Algeria is Beautiful Like America
Written by Olivia Burton
Art by Mahi Grand
Translation by Edward Gauvin
Published by Lion Forge
‘Rama Rating: 9 out of 10
Algeria is Beautiful Like America chronicles the journey of a young woman to her family’s homeland of Algeria. As Olivia Burton’s narration captures her family in its beauty and its private cruelty, her narrative doesn’t shy away from the insensitive comments the family made towards Arabs, helping to build the verisimilitude of the graphic novel.
Mahi Grand’s artwork is fantastic. Algeria is Beautiful Like America is done almost entirely in black, white, and gray, giving the book a lived-in feel. Several of Grand’s illustrations are based on or inspired by actual photographs, capturing the family at various times. The gray washes that Grand uses in their art is utilized to great effect, with washes sometimes growing deeper and darker as the page progresses, hinting at the shift in tone to the story.
The narrative of Algeria is Beautiful Like America builds and crescendos in surprising ways. At one point, Olivia recounts the journey of her mother and her mother’s friend across the Mediterranean from Algeria to France. She brings up numerous details of that journey, and then undercuts it by saying that her mother had clarified that she had taken a plane. It’s these slice-of-life moments that really make the graphic novel such an immersive read. As it builds, Olivia struggles with the history of her family. She is a 'Black Foot,' a term that had a confused origin, but all the strains led to the fact: her family was a part of France’s colonial history in Algeria. In many ways, Olivia’s return to Algeria is also about her confronting that challenging history.
Color is used sparingly by Mahi Grand; the first instance of color appears nearly 50 pages into the graphic novel. Grand only uses color for panels depicting photographs that Olivia took of Algiers, giving the country an added vitality.
Olivia’s journey introduces her to some colorful characters while also offering a number of surprises as her family stories don’t always match up to reality. Burton brilliantly captures her own reactions to the dead ends and seemingly endless changes, giving the reader an idea the sense of adventure into the unknown that she must have felt. Credit must also go to translator Edward Gauvin and editor Mike Kennedy for keeping the story moving, and it’s easy to forget that the English edition is not the book’s original language.

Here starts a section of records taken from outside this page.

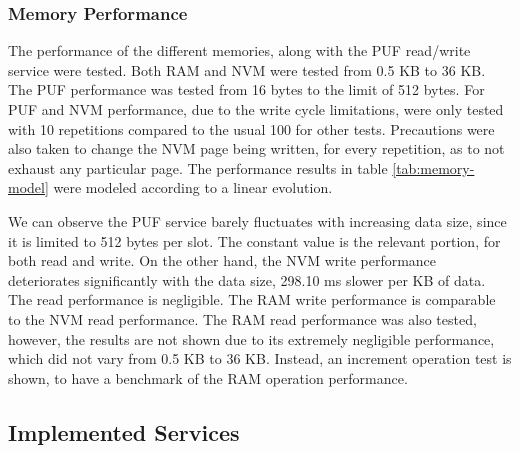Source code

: \subsubsection{Memory Performance}\label{chap:evaluation:services:memory}

The performance of the different memories, along with the PUF read/write service were tested. Both RAM and NVM were tested from 0.5 KB to 36 KB. The PUF performance was tested from 16 bytes to the limit of 512 bytes. For PUF and NVM performance, due to the write cycle limitations, were only tested with 10 repetitions compared to the usual 100 for other tests. Precautions were also taken to change the NVM page being written, for every repetition, as to not exhaust any particular page.
The performance results in table \ref{tab:memory-model} were modeled according to a linear evolution.



We can observe the PUF service barely fluctuates with increasing data size, since it is limited to 512 bytes per slot. The constant value is the relevant portion, for both read and write.
On the other hand, the NVM write performance deteriorates significantly with the data size, 298.10 ms slower per KB of data. The read performance is negligible.
The RAM write performance is comparable to the NVM read performance. The RAM read performance was also tested, however, the results are not shown due to its extremely negligible performance, which did not vary from 0.5 KB to 36 KB. Instead, an increment operation test is shown, to have a benchmark of the RAM operation performance.

\subsection{Implemented Services}\label{chap:evaluation:services}

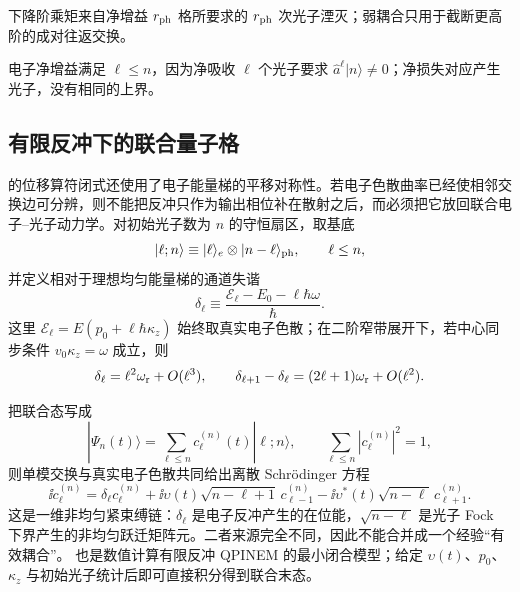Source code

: 



下降阶乘矩来自净增益 $r_{\rm ph}$ 格所要求的 $r_{\rm ph}$ 次光子湮灭；弱耦合只用于截断更高阶的成对往返交换。

电子净增益满足 $\ell\le n$，因为净吸收 $\ell$ 个光子要求 $\hat a^\ell|n\rangle\neq0$；净损失对应产生光子，没有相同的上界。






\subsection{有限反冲下的联合量子格}\label{subsec:qpinem-finite-recoil-lattice-dp46}

 的位移算符闭式还使用了电子能量梯的平移对称性。若电子色散曲率已经使相邻交换边可分辨，则不能把反冲只作为输出相位补在散射之后，而必须把它放回联合电子--光子动力学。对初始光子数为 $n$ 的守恒扇区，取基底
\begin{equation*}
 |\ell;n\rangle\equiv|\ell\rangle_e\otimes|n-\ell\rangle_{\rm ph},
 \qquad \ell\le n,
\end{equation*}
并定义相对于理想均匀能量梯的通道失谐
\begin{equation}
\boxed{
 \delta_\ell
 \equiv\frac{\mathcal E_\ell-E_0-\ell\hbar\omega}{\hbar}.}
\label{eq:qpinem_recoil_channel_detuning_dp46}
\end{equation}
这里 $\mathcal E_\ell=E(p_0+\ell\hbar \kappa_z)$ 始终取真实电子色散；在二阶窄带展开下，若中心同步条件 $v_0\kappa_z=\omega$ 成立，则
\begin{equation}
 \delta_\ell=\ell^2\omega_{\rm r}+O(\ell^3),
 \qquad
 \delta_{\ell+1}-\delta_\ell=(2\ell+1)\omega_{\rm r}+O(\ell^2).
\label{eq:qpinem_recoil_detuning_quadratic_dp46}
\end{equation}

把联合态写成
\begin{equation*}
 |\Psi_n(t)\rangle=\sum_{\ell\le n}c_\ell^{(n)}(t)|\ell;n\rangle,
 \qquad
 \sum_{\ell\le n}|c_\ell^{(n)}|^2=1,
\end{equation*}
则单模交换与真实电子色散共同给出离散 Schr\"odinger 方程
\begin{equation}
\boxed{
 \ii\dot c_\ell^{(n)}
 =\delta_\ell c_\ell^{(n)}
 +\ii\upsilon(t)\sqrt{n-\ell+1}\,c_{\ell-1}^{(n)}
 -\ii\upsilon^*(t)\sqrt{n-\ell}\,c_{\ell+1}^{(n)}.}
\label{eq:qpinem_finite_recoil_coupled_lattice_dp46}
\end{equation}
这是一维非均匀紧束缚链：$\delta_\ell$ 是电子反冲产生的在位能，$\sqrt{n-\ell}$ 是光子 Fock 下界产生的非均匀跃迁矩阵元。二者来源完全不同，因此不能合并成一个经验“有效耦合”。 也是数值计算有限反冲 QPINEM 的最小闭合模型；给定 $\upsilon(t)$、$p_0$、$\kappa_z$ 与初始光子统计后即可直接积分得到联合末态。

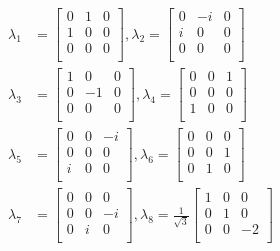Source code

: \documentclass[10pt,letterpaper]{article}
\newcommand{\0}{\mathcal{O}}
\begin{document}
\begin{multicols}{3}
\begin{align*}
    \lambda_1 &= \begin{bmatrix}
        0 & 1 & 0 \\
        1 & 0 & 0 \\
        0 & 0 & 0 \\
    \end{bmatrix}, \lambda_2 = \begin{bmatrix}
        0 & -i & 0 \\
        i & 0 & 0 \\
        0 & 0 & 0 \\
    \end{bmatrix}\\
    \lambda_3 &= \begin{bmatrix}
        1 & 0 & 0 \\
        0 & -1 & 0 \\
        0 & 0 & 0 \\
    \end{bmatrix}, \lambda_4 = \begin{bmatrix}
        0 & 0 & 1 \\
        0 & 0 & 0 \\
        1 & 0 & 0 \\
    \end{bmatrix} \\
    \lambda_5 &= \begin{bmatrix}
        0 & 0 & -i \\
        0 & 0 & 0 \\
        i & 0 & 0 \\
    \end{bmatrix}, \lambda_6 = \begin{bmatrix}
        0 & 0 & 0 \\
        0 & 0 & 1 \\
        0 & 1 & 0 \\
    \end{bmatrix} \\
    \lambda_7 &= \begin{bmatrix}
        0 & 0 & 0 \\
        0 & 0 & -i \\
        0 & i & 0 \\
    \end{bmatrix}, \lambda_8 = \frac{1}{\sqrt{3}}\begin{bmatrix}
        1 & 0 & 0 \\
        0 & 1 & 0 \\
        0 & 0 & -2 \\
    \end{bmatrix} \\
\end{align*}


\end{multicols}
\end{document}
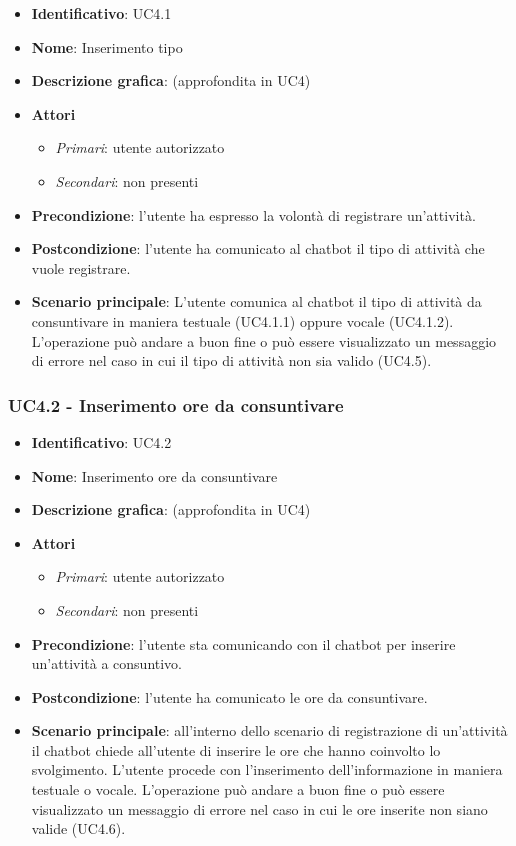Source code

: \begin{itemize}
    \item \textbf{Identificativo}: UC4.1 
    \item \textbf{Nome}: Inserimento tipo  
    \item \textbf{Descrizione grafica}: (approfondita in UC4)
    \item \textbf{Attori}
        \begin{itemize} 
            \item \textit{Primari}: utente autorizzato
            \item \textit{Secondari}: non presenti
        \end{itemize}
    \item \textbf{Precondizione}: l'utente ha espresso la volontà di registrare un'attività. 
    \item \textbf{Postcondizione}: l'utente ha comunicato al chatbot il tipo di attività che vuole registrare. 
    \item \textbf{Scenario principale}: L'utente comunica al chatbot il tipo di attività da consuntivare in maniera testuale (UC4.1.1) oppure vocale (UC4.1.2). L'operazione può andare a buon fine o può essere visualizzato un messaggio di errore nel caso in cui il tipo di attività non sia valido (UC4.5).
\end{itemize}

\subsubsection{UC4.2 - Inserimento ore da consuntivare}
\begin{itemize}
    \item \textbf{Identificativo}: UC4.2 
    \item \textbf{Nome}: Inserimento ore da consuntivare  
    \item \textbf{Descrizione grafica}: (approfondita in UC4)
    \item \textbf{Attori}
        \begin{itemize} 
            \item \textit{Primari}: utente autorizzato
            \item \textit{Secondari}: non presenti
        \end{itemize}
    \item \textbf{Precondizione}: l'utente sta comunicando con il chatbot per inserire un'attività a consuntivo. 
    \item \textbf{Postcondizione}: l'utente ha comunicato le ore da consuntivare. 
    \item \textbf{Scenario principale}: all'interno dello scenario di registrazione di un'attività il chatbot chiede all'utente di inserire le ore che hanno coinvolto lo svolgimento. L'utente procede con l'inserimento dell'informazione in maniera testuale o vocale. L'operazione può andare a buon fine o può essere visualizzato un messaggio di errore nel caso in cui le ore inserite non siano valide (UC4.6).
\end{itemize}
\newpage

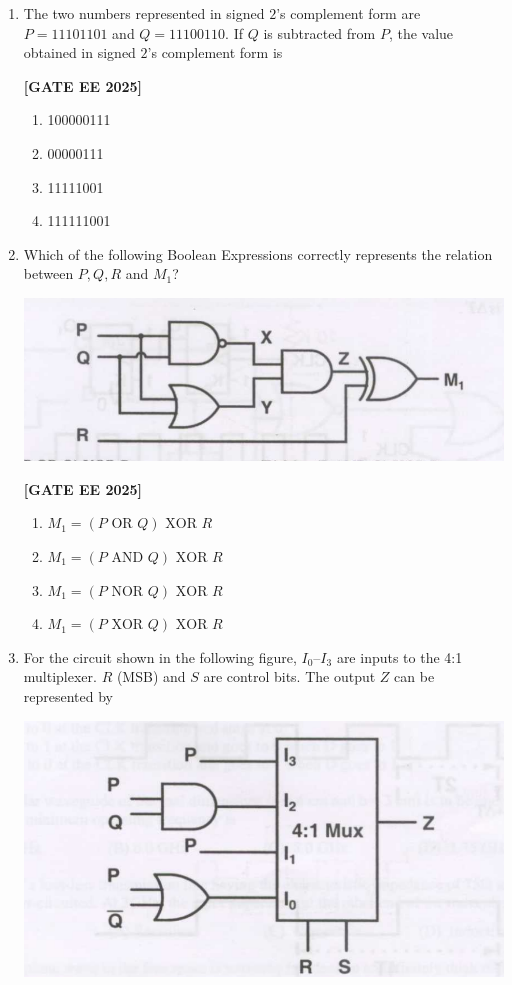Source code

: \documentclass[12pt]{article}
\begin{document}
\begin{enumerate}[leftmargin=*, label=\textbf{Q.\arabic*:}]
\item The two numbers represented in signed $2$'s complement form are \\
$P=11101101$ and $Q=11100110$. If $Q$ is subtracted from $P$, the value obtained in signed $2$'s complement form is
 
\noindent \textbf{[GATE EE 2025]}
\begin{enumerate}
    \item 100000111
    \item 00000111
    \item 11111001
    \item 111111001
\end{enumerate}

\item Which of the following Boolean Expressions correctly represents the relation between $P, Q, R$ and $M_1$?
\begin{center}
\includegraphics[width=0.6\columnwidth]{figs/q57.png}
\end{center}
 
\noindent \textbf{[GATE EE 2025]}
\begin{enumerate}
  \item $M_1 = (P \text{ OR } Q) \text{ XOR } R$
  \item $M_1 = (P \text{ AND } Q) \text{ XOR } R$
  \item $M_1 = (P \text{ NOR } Q) \text{ XOR } R$
  \item $M_1 = (P \text{ XOR } Q) \text{ XOR } R$
\end{enumerate}

\item For the circuit shown in the following figure, $I_0$–$I_3$ are inputs to the 4:1 multiplexer. $R$ (MSB) and $S$ are control bits. The output $Z$ can be represented by
\begin{center}
\includegraphics[width=0.6\columnwidth]{figs/q58.png}
\end{center}
 

\end{enumerate}
\end{document}
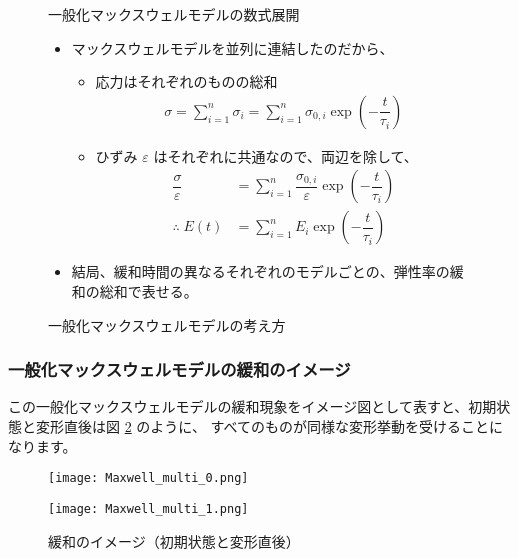 \documentclass[uplatex,dvipdfmx,a4paper,11pt]{jsarticle}
\begin{document}
\begin{figure}[htb]
	\begin{center}
		\begin{minipage}{0.9\textwidth}
			\begin{itembox}[l]{一般化マックスウェルモデルの数式展開}
				\begin{itemize}
					\item マックスウェルモデルを並列に連結したのだから、
					\begin{itemize}
						\item 応力はそれぞれのものの総和
						\begin{align*}
							\sigma = \sum_{i=1}^n \sigma_i
								= \sum_{i=1}^n \sigma_{0,i}\exp\left(-\dfrac{t}{\tau_i} \right)
						\end{align*}
						\item ひずみ $\varepsilon$ はそれぞれに共通なので、両辺を除して、
						\begin{align*}
							\dfrac{\sigma}{\varepsilon} &= \sum_{i=1}^n \dfrac{\sigma_{0,i}}{\varepsilon}\exp\left(-\dfrac{t}{\tau_i} \right) \\
							\therefore \; E(t) &= \sum_{i=1}^n E_i \exp\left(-\dfrac{t}{\tau_i} \right)
						\end{align*}
					\end{itemize}
					\item 結局、緩和時間の異なるそれぞれのモデルごとの、弾性率の緩和の総和で表せる。
				\end{itemize}
			\end{itembox}
		\end{minipage}
		\caption{一般化マックスウェルモデルの考え方}
		\label{fig:kanngae_gen_max}
	\end{center}
\end{figure}

\subsubsection{一般化マックスウェルモデルの緩和のイメージ}
この一般化マックスウェルモデルの緩和現象をイメージ図として表すと、初期状態と変形直後は図 \ref{fig:img_gen_max_0} のように、
すべてのものが同様な変形挙動を受けることになります。

\begin{figure}[htb]
	\begin{center}
		\begin{minipage}{0.45\textwidth}
			\begin{center}
				\texttt{[image: Maxwell\_multi\_0.png]}
			\end{center}
		\end{minipage}
		\begin{minipage}{0.45\textwidth}
			\begin{center}
				\texttt{[image: Maxwell\_multi\_1.png]}
			\end{center}
		\end{minipage}
		\caption{緩和のイメージ（初期状態と変形直後）}
		\label{fig:img_gen_max_0}
	\end{center}
\end{figure}
\end{document}
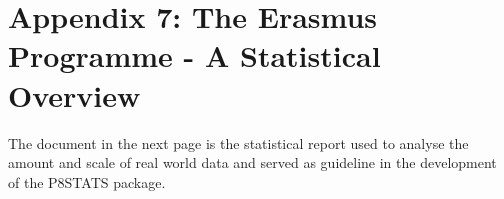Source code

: \chapter{Appendix 7: The Erasmus Programme - A Statistical Overview}
The document in the next page is the statistical report used to analyse the
amount and scale of real world data and served as guideline in the development
of the P8STATS package.
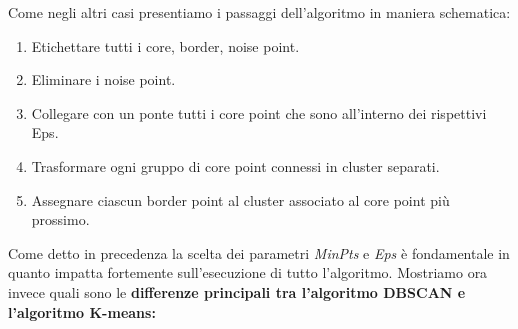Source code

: Come negli altri casi presentiamo i passaggi dell'algoritmo in maniera schematica:
\begin{enumerate}
	\item Etichettare tutti i core, border, noise point.
	\item Eliminare i noise point.
	\item Collegare con un ponte tutti i core point che sono all'interno dei rispettivi Eps.
	\item Trasformare ogni gruppo di core point connessi in cluster separati.
	\item Assegnare  ciascun border point al cluster associato al core point più prossimo.
\end{enumerate}

Come detto in precedenza la scelta dei parametri \textit{MinPts} e \textit{Eps} è fondamentale in quanto impatta fortemente sull'esecuzione di tutto l'algoritmo. Mostriamo ora invece quali sono le \textbf{differenze principali tra l'algoritmo DBSCAN e l'algoritmo K-means:}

Algeria is Beautiful Like America is a nice break from the superheroics, fantasy, and horror that dominate today’s current comics market. This is a real-world adventure, but one that is internal as it is external. Writer Olivia Burton lets readers in on a very personal journey, and that makes all the twists and turns to the story fascinating to see unfold. Mahi Grand’s artwork makes even the internalized portions of Olivia’s journey come to life for the reader, making Algeria is Beautiful Like America an emotional read.